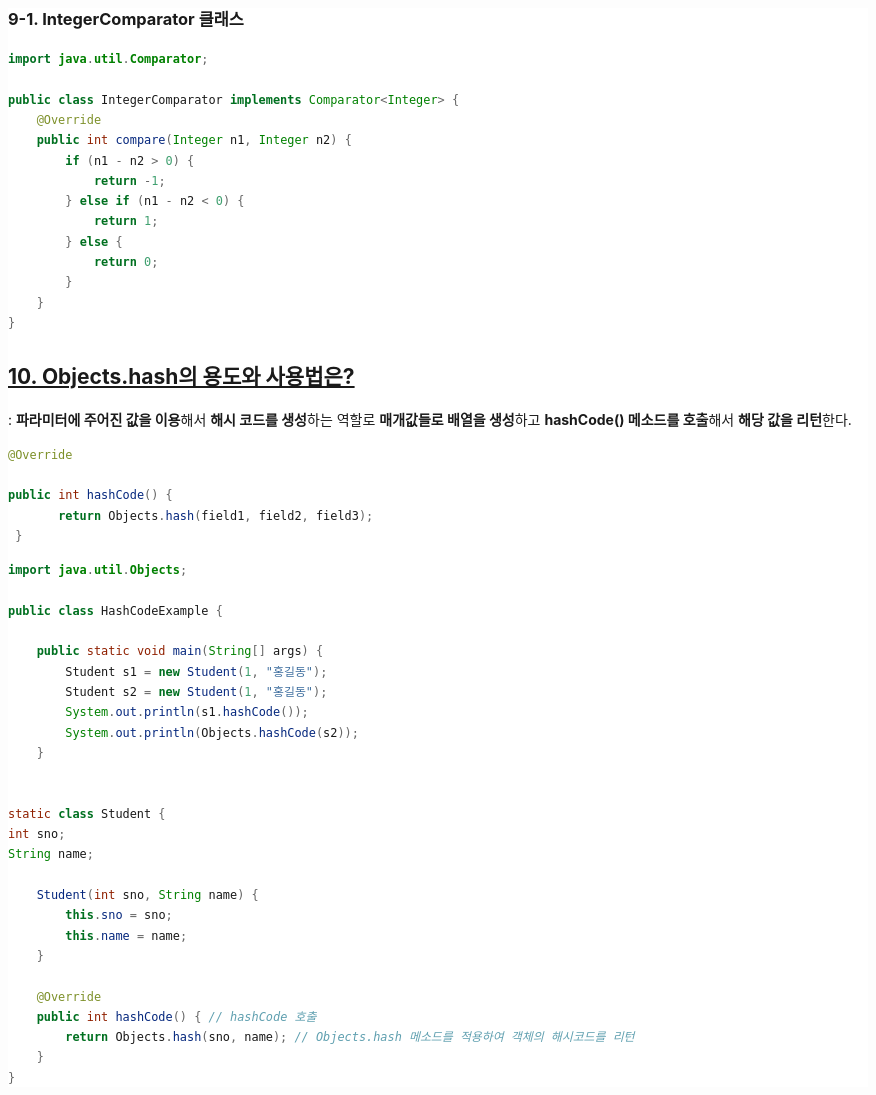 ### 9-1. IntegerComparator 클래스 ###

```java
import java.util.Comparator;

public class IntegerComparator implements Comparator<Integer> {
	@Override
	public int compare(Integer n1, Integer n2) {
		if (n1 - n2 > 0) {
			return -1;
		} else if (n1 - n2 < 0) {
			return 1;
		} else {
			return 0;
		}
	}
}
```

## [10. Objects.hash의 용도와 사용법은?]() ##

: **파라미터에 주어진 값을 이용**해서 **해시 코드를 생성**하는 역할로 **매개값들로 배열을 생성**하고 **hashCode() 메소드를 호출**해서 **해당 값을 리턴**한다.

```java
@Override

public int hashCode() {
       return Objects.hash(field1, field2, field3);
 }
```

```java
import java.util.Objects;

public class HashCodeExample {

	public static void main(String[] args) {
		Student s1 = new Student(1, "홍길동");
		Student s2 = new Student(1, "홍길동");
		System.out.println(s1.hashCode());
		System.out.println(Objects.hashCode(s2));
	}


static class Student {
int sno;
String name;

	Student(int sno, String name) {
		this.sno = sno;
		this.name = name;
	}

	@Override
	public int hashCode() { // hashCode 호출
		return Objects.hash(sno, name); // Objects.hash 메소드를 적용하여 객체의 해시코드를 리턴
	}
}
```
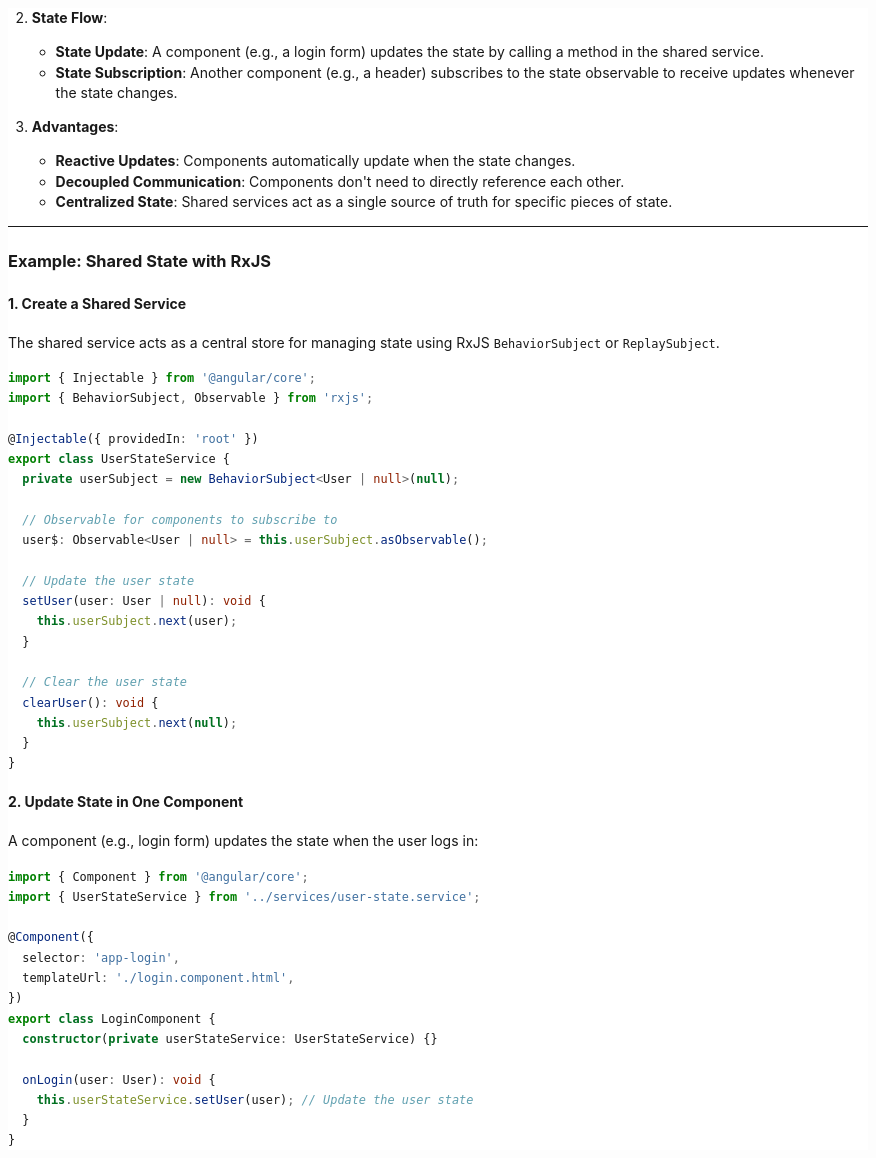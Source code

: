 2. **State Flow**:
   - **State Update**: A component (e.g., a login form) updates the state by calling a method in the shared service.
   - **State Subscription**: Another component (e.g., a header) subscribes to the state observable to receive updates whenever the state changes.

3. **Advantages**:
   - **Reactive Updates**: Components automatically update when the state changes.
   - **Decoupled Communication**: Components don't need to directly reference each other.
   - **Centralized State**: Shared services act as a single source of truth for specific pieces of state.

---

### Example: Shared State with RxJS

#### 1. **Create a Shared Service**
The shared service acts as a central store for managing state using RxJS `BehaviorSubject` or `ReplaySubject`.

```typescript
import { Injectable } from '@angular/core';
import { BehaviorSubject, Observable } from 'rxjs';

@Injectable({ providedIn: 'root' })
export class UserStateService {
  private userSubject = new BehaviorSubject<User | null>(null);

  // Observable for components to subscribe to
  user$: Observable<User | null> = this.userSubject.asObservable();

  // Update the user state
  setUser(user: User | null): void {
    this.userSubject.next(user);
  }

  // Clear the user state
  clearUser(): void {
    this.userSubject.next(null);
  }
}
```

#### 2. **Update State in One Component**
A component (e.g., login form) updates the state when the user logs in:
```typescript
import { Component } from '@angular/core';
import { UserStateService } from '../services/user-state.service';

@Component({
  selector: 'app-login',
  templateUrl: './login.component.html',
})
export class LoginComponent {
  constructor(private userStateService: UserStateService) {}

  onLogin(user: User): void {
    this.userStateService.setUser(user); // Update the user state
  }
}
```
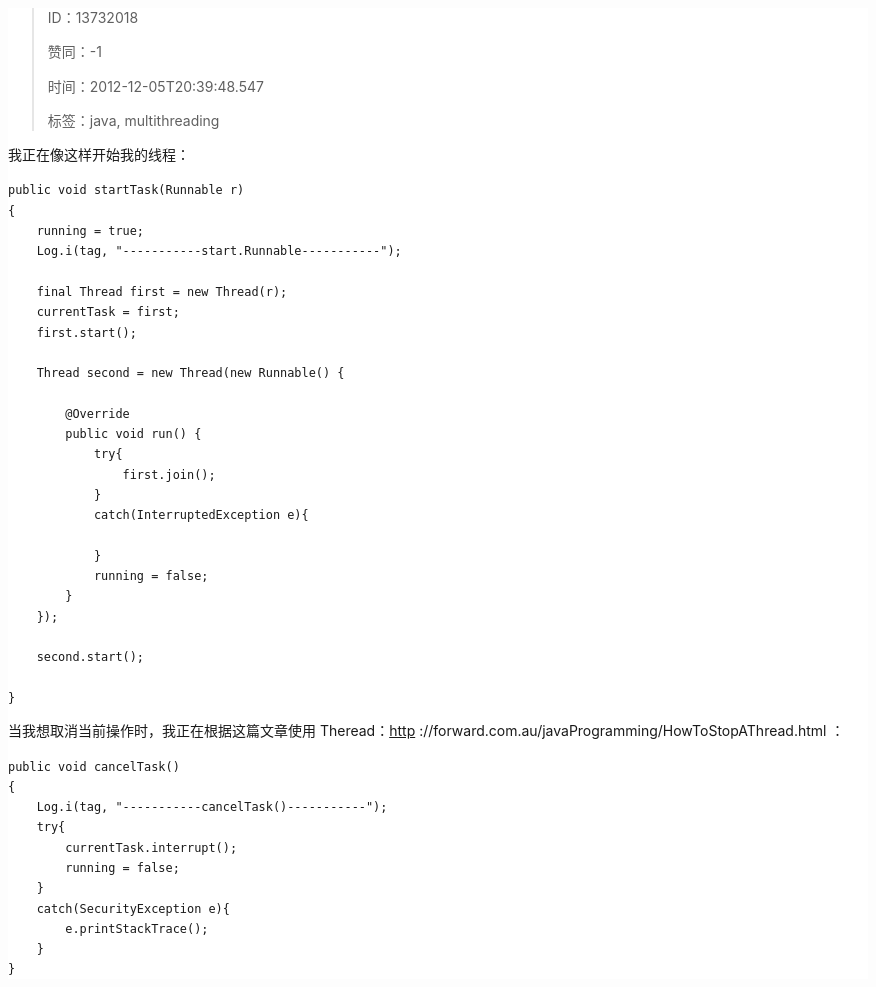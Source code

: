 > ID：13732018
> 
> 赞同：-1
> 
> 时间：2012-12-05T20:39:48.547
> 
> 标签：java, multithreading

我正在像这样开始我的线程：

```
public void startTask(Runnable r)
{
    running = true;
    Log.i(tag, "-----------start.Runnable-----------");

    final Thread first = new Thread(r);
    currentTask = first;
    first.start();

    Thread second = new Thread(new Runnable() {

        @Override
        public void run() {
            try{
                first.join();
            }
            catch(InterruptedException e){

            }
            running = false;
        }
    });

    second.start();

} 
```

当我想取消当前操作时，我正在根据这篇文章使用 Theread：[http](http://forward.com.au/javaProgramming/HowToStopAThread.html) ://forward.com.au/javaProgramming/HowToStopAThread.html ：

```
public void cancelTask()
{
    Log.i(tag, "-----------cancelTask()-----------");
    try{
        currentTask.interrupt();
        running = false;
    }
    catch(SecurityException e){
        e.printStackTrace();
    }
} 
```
^^^^^^^^
:: Problem to work on ::
Scanning the data above, copy out every line where "from" is found.

:: Response box ::
import { Injectable } from '@angular/core';
import { BehaviorSubject, Observable } from 'rxjs';
import { Component } from '@angular/core';
import { UserStateService } from '../services/user-state.service';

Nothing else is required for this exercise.